## Activity:
Would you print the records below word for word, without the pictures?

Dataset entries
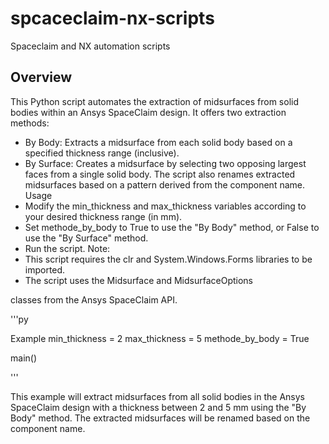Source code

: # spcaceclaim-nx-scripts
Spaceclaim and NX automation scripts

## Overview

This Python script automates the extraction of midsurfaces from solid bodies within an Ansys SpaceClaim design. It offers two extraction methods:

 * By Body: Extracts a midsurface from each solid body based on a specified thickness range (inclusive).
 * By Surface: Creates a midsurface by selecting two opposing largest faces from a single solid body.
The script also renames extracted midsurfaces based on a pattern derived from the component name.
Usage
 * Modify the min_thickness and max_thickness variables according to your desired thickness range (in mm).
 * Set methode_by_body to True to use the "By Body" method, or False to use the "By Surface" method.
 * Run the script.
Note:
 * This script requires the clr and System.Windows.Forms libraries to be imported.
 * The script uses the Midsurface and MidsurfaceOptions

 classes from the Ansys SpaceClaim API.

'''py

Example
min_thickness = 2
max_thickness = 5
methode_by_body = True

main()

'''

This example will extract midsurfaces from all solid bodies in the Ansys SpaceClaim design with a thickness between 2 and 5 mm using the "By Body" method. The extracted midsurfaces will be renamed based on the component name.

## Final answer:
Source code

: # spcaceclaim-nx-scripts
Spaceclaim and NX automation scripts

## Overview

This Python script automates the extraction of midsurfaces from solid bodies within an Ansys SpaceClaim design. It offers two extraction methods:

 * By Body: Extracts a midsurface from each solid body based on a specified thickness range (inclusive).
 * By Surface: Creates a midsurface by selecting two opposing largest faces from a single solid body.
The script also renames extracted midsurfaces based on a pattern derived from the component name.
Usage
 * Modify the min_thickness and max_thickness variables according to your desired thickness range (in mm).
 * Set methode_by_body to True to use the "By Body" method, or False to use the "By Surface" method.
 * Run the script.
Note:
 * This script requires the clr and System.Windows.Forms libraries to be imported.
 * The script uses the Midsurface and MidsurfaceOptions

 classes from the Ansys SpaceClaim API.

'''py

Example
min_thickness = 2
max_thickness = 5
methode_by_body = True

main()

'''

This example will extract midsurfaces from all solid bodies in the Ansys SpaceClaim design with a thickness between 2 and 5 mm using the "By Body" method. The extracted midsurfaces will be renamed based on the component name.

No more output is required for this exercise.